Give a single number in reply. It is the count of lines below that contain the string "intro".

Dataset items:

★ ★ ★ ★ ★

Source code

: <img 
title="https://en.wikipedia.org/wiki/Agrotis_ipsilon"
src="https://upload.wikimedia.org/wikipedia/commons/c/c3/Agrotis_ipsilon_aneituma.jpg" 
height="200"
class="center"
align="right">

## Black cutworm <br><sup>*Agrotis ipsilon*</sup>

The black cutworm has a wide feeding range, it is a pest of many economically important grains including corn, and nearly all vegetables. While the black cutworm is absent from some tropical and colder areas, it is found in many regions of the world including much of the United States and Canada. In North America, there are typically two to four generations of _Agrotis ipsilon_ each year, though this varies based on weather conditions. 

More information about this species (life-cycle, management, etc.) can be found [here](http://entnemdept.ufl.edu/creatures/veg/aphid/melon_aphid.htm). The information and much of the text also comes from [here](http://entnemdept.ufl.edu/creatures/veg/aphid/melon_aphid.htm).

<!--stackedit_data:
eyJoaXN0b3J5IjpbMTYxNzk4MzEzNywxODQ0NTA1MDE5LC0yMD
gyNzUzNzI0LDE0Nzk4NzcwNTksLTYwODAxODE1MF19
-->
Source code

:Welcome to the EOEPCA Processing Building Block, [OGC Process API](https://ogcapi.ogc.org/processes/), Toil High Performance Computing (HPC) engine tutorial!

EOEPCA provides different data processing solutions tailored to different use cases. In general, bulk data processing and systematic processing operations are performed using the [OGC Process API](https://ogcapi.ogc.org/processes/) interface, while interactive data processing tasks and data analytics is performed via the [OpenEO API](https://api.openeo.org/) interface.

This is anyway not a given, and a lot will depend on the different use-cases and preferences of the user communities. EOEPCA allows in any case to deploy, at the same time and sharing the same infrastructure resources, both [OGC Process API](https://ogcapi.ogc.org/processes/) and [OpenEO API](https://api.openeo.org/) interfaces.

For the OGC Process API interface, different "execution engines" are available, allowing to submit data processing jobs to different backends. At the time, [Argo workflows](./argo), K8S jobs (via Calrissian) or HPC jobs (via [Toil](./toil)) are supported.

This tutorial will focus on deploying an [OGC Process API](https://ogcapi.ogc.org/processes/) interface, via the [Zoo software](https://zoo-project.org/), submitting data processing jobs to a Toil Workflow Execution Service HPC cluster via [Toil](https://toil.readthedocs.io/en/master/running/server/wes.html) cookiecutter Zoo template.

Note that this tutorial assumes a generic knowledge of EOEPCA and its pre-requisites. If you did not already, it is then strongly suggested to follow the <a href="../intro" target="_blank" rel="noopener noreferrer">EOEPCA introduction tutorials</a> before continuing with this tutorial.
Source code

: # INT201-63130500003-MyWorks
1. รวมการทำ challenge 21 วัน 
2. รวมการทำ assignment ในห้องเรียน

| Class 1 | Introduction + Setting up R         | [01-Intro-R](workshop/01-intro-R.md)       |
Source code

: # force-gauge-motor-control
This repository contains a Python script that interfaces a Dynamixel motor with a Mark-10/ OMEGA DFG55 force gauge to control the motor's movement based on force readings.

★ ★ ★ ★ ★

RESPONSE FOR THIS EXERCISE: 2